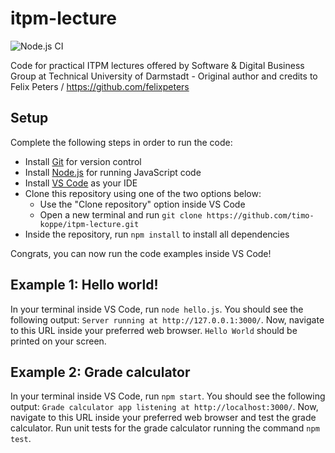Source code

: # itpm-lecture

![Node.js CI](https://github.com/felixpeters/itpm-lecture/workflows/Node.js%20CI/badge.svg)

Code for practical ITPM lectures offered by Software &amp; Digital Business Group at Technical University of Darmstadt - Original author and credits to Felix Peters / https://github.com/felixpeters

## Setup

Complete the following steps in order to run the code:
- Install [Git](https://git-scm.com/book/en/v2/Getting-Started-Installing-Git) for version control
- Install [Node.js](https://nodejs.org/en/download/) for running JavaScript code
- Install [VS Code](https://code.visualstudio.com/Download) as your IDE
- Clone this repository using one of the two options below:
  - Use the "Clone repository" option inside VS Code
  - Open a new terminal and run `git clone https://github.com/timo-koppe/itpm-lecture.git`
- Inside the repository, run `npm install` to install all dependencies

Congrats, you can now run the code examples inside VS Code!

## Example 1: Hello world!

In your terminal inside VS Code, run `node hello.js`. You should see the following output: `Server running at http://127.0.0.1:3000/`.
Now, navigate to this URL inside your preferred web browser. `Hello World` should be printed on your screen.

## Example 2: Grade calculator

In your terminal inside VS Code, run `npm start`. You should see the following output: `Grade calculator app listening at http://localhost:3000/`.
Now, navigate to this URL inside your preferred web browser and test the grade calculator.
Run unit tests for the grade calculator running the command `npm test`.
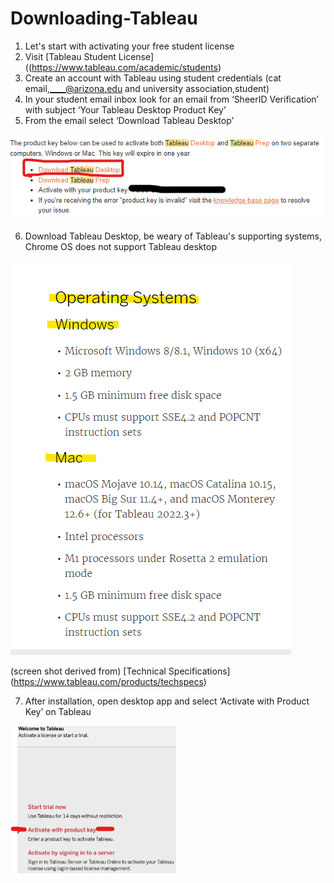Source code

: # Downloading-Tableau
1. Let's start with activating your free student license
2. Visit [Tableau Student License] ((https://www.tableau.com/academic/students)
3. Create an account with Tableau using student credentials (cat email,____@arizona.edu and university association,student) 
4. In your student email inbox look for an email from ‘SheerID Verification’ with subject
‘Your Tableau Desktop Product Key’
5. From the email select ‘Download Tableau Desktop’ 

![SheerID Verification Email](https://github.com/yassminarlen/Downloading-Tableau/blob/main/student%20tableau%20download.png?raw=true.jpg)

6. Download Tableau Desktop, be weary of Tableau's supporting systems, Chrome OS does not support Tableau desktop

![Operating Systems](https://github.com/yassminarlen/Downloading-Tableau/blob/main/image.png?raw=true.jpg)

(screen shot derived from) [Technical Specifications] (https://www.tableau.com/products/techspecs)

7. After installation, open desktop app and select ‘Activate with Product Key’ on Tableau 

![Activating Product](https://github.com/yassminarlen/Downloading-Tableau/blob/main/Activating%20Product%20Key.png?raw=true.jpg)
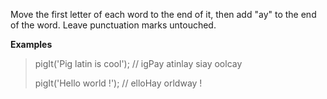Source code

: Move the first letter of each word to the end of it, then add "ay" to the end of the word. Leave punctuation marks untouched.

**Examples**
> pigIt('Pig latin is cool'); // igPay atinlay siay oolcay
> 
> pigIt('Hello world !');     // elloHay orldway !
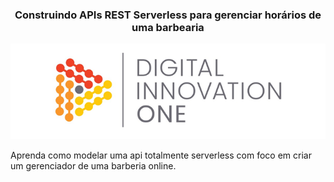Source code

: <h3 align="center">Construindo APIs REST Serverless para gerenciar horários de uma barbearia</h3>

<p align="center">
  <img src="./assets/dio.png" alt="DIO" title="Digital Innovation One">
</p>


Aprenda como modelar uma api totalmente serverless com foco em criar um gerenciador de uma barberia online.
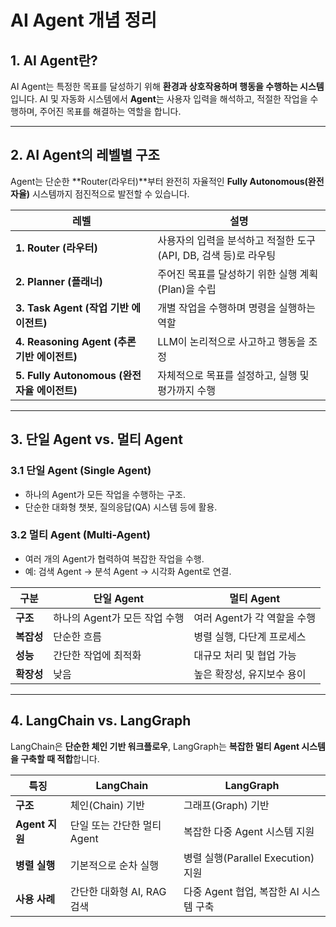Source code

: # AI Agent 개념 정리

## **1. AI Agent란?**

AI Agent는 특정한 목표를 달성하기 위해 **환경과 상호작용하며 행동을 수행하는 시스템**입니다. AI 및 자동화 시스템에서 **Agent**는 사용자 입력을 해석하고, 적절한 작업을 수행하며, 주어진 목표를 해결하는 역할을 합니다.

---

## **2. AI Agent의 레벨별 구조**

Agent는 단순한 **Router(라우터)**부터 완전히 자율적인 **Fully Autonomous(완전 자율)** 시스템까지 점진적으로 발전할 수 있습니다.

| **레벨**                                     | **설명**                                                        |
| -------------------------------------------- | --------------------------------------------------------------- |
| **1. Router (라우터)**                       | 사용자의 입력을 분석하고 적절한 도구(API, DB, 검색 등)로 라우팅 |
| **2. Planner (플래너)**                      | 주어진 목표를 달성하기 위한 실행 계획(Plan)을 수립              |
| **3. Task Agent (작업 기반 에이전트)**       | 개별 작업을 수행하며 명령을 실행하는 역할                       |
| **4. Reasoning Agent (추론 기반 에이전트)**  | LLM이 논리적으로 사고하고 행동을 조정                           |
| **5. Fully Autonomous (완전 자율 에이전트)** | 자체적으로 목표를 설정하고, 실행 및 평가까지 수행               |

---

## **3. 단일 Agent vs. 멀티 Agent**

### **3.1 단일 Agent (Single Agent)**

- 하나의 Agent가 모든 작업을 수행하는 구조.
- 단순한 대화형 챗봇, 질의응답(QA) 시스템 등에 활용.

### **3.2 멀티 Agent (Multi-Agent)**

- 여러 개의 Agent가 협력하여 복잡한 작업을 수행.
- 예: 검색 Agent → 분석 Agent → 시각화 Agent로 연결.

| **구분**   | **단일 Agent**                | **멀티 Agent**              |
| ---------- | ----------------------------- | --------------------------- |
| **구조**   | 하나의 Agent가 모든 작업 수행 | 여러 Agent가 각 역할을 수행 |
| **복잡성** | 단순한 흐름                   | 병렬 실행, 다단계 프로세스  |
| **성능**   | 간단한 작업에 최적화          | 대규모 처리 및 협업 가능    |
| **확장성** | 낮음                          | 높은 확장성, 유지보수 용이  |

---

## **4. LangChain vs. LangGraph**

LangChain은 **단순한 체인 기반 워크플로우**, LangGraph는 **복잡한 멀티 Agent 시스템을 구축할 때 적합**합니다.

| **특징**       | **LangChain**               | **LangGraph**                          |
| -------------- | --------------------------- | -------------------------------------- |
| **구조**       | 체인(Chain) 기반            | 그래프(Graph) 기반                     |
| **Agent 지원** | 단일 또는 간단한 멀티 Agent | 복잡한 다중 Agent 시스템 지원          |
| **병렬 실행**  | 기본적으로 순차 실행        | 병렬 실행(Parallel Execution) 지원     |
| **사용 사례**  | 간단한 대화형 AI, RAG 검색  | 다중 Agent 협업, 복잡한 AI 시스템 구축 |

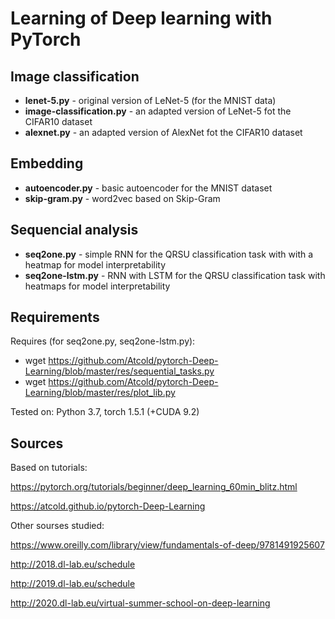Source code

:# Learning of Deep learning with PyTorch

## Image classification

- **lenet-5.py** - original version of LeNet-5 (for the MNIST data)
- **image-classification.py** - an adapted version of LeNet-5 fot the CIFAR10 dataset
- **alexnet.py** - an adapted version of AlexNet fot the CIFAR10 dataset

## Embedding

- **autoencoder.py** - basic autoencoder for the MNIST dataset
- **skip-gram.py** - word2vec based on Skip-Gram

## Sequencial analysis

- **seq2one.py** - simple RNN for the QRSU classification task with with a heatmap for model interpretability
- **seq2one-lstm.py** - RNN with LSTM for the QRSU classification task with heatmaps for model interpretability

## Requirements

Requires (for seq2one.py, seq2one-lstm.py):

- wget https://github.com/Atcold/pytorch-Deep-Learning/blob/master/res/sequential_tasks.py
- wget https://github.com/Atcold/pytorch-Deep-Learning/blob/master/res/plot_lib.py

Tested on: Python 3.7, torch 1.5.1 (+CUDA 9.2)

## Sources

Based on tutorials:

https://pytorch.org/tutorials/beginner/deep_learning_60min_blitz.html

https://atcold.github.io/pytorch-Deep-Learning

Other sourses studied:

https://www.oreilly.com/library/view/fundamentals-of-deep/9781491925607

http://2018.dl-lab.eu/schedule

http://2019.dl-lab.eu/schedule

http://2020.dl-lab.eu/virtual-summer-school-on-deep-learning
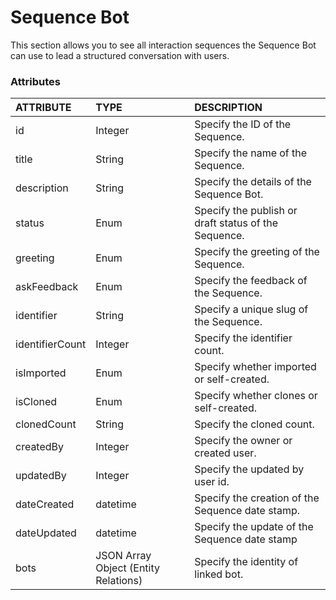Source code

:# Sequence Bot

This section allows you to see all interaction sequences the Sequence Bot can use to lead a structured conversation with users.

### Attributes 

| ATTRIBUTE | TYPE | DESCRIPTION |
| :--- | :--- | :--- |
| id | Integer | Specify the ID of the Sequence. |
| title | String | Specify the name of the Sequence. |
| description | String | Specify the details of the Sequence Bot. |
| status | Enum | Specify the publish or draft status of the Sequence. |
| greeting | Enum | Specify the greeting of the Sequence. |
| askFeedback | Enum | Specify the feedback of the Sequence. |
| identifier | String | Specify a unique slug of the Sequence. |
| identifierCount | Integer | Specify the identifier count. |
| isImported | Enum | Specify whether imported or self-created. |
| isCloned | Enum | Specify whether clones or self-created. |
| clonedCount | String | Specify the cloned count. |
| createdBy | Integer | Specify the owner or created user. |
| updatedBy | Integer | Specify the updated by user id. |
| dateCreated | datetime | Specify the creation of the Sequence date stamp. |
| dateUpdated | datetime | Specify the update of the Sequence date stamp |
| bots | JSON Array Object  \(Entity Relations\) | Specify the identity of linked bot. |

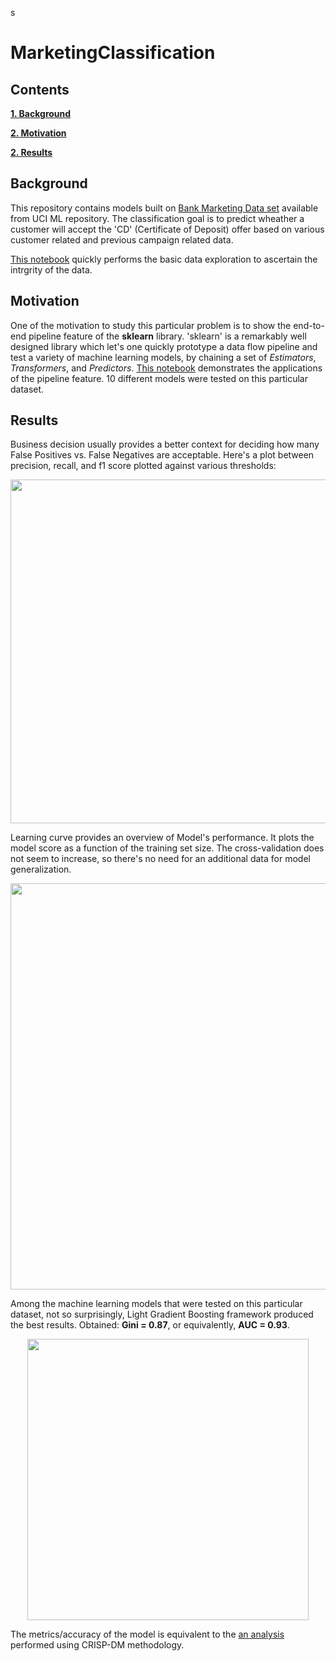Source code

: s
# MarketingClassification

## Contents

[**1. Background**](#background)

[**2. Motivation**](#motivation)

[**2. Results**](#results)

## <a name="background">Background</a>

This repository contains models built on [Bank Marketing Data set](http://archive.ics.uci.edu/ml/datasets/Bank+Marketing) available from UCI ML repository. The classification goal is to predict wheather a customer will accept the 'CD' (Certificate of Deposit) offer based on various customer related and previous campaign related data.

[This notebook](https://nbviewer.jupyter.org/github/des137/MarketingClassification/blob/master/eda.ipynb) quickly performs the basic data exploration to ascertain the intrgrity of the data.

## <a name="motivation">Motivation</a>
One of the motivation to study this particular problem is to show the end-to-end pipeline feature of the **sklearn** library. 
'sklearn' is a remarkably well designed library which let's one quickly prototype a data flow pipeline and test a variety of machine learning models, by chaining a set of *Estimators*, *Transformers*, and *Predictors*. [This notebook](https://nbviewer.jupyter.org/github/des137/MarketingClassification/blob/master/Model.ipynb) demonstrates the applications of the pipeline feature. 10 different models were tested on this particular dataset.

## <a name="results">Results</a>

Business decision usually provides a better context for deciding how many False Positives vs. False Negatives are acceptable. Here's a plot between precision, recall, and f1 score plotted against various thresholds: 

<p align="center">
  <img src="https://github.com/des137/MarketingClassification/blob/master/images/threshold.png" width="550">
</p>

Learning curve provides an overview of Model's performance. It plots the model score as a function of the training set size.
The cross-validation does not seem to increase, so there's no need for an additional data for model generalization.

<p align="center">
  <img src="https://github.com/des137/MarketingClassification/blob/master/images/learn_curve.png" width="650">
</p>

Among the machine learning models that were tested on this particular dataset, not so surprisingly, Light Gradient Boosting framework produced the best results. Obtained: **Gini = 0.87**, or equivalently, **AUC = 0.93**. 

<p align="center">
  <img src="https://github.com/des137/MarketingClassification/blob/master/images/roc_auc.png" width="450">
</p>

The metrics/accuracy of the model is equivalent to the [an analysis](https://core.ac.uk/download/pdf/55616194.pdf) performed using CRISP-DM methodology.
________________
Try it
Work out how many lines in this material contain the string "whether", and give that number alone.

Exercise solution
2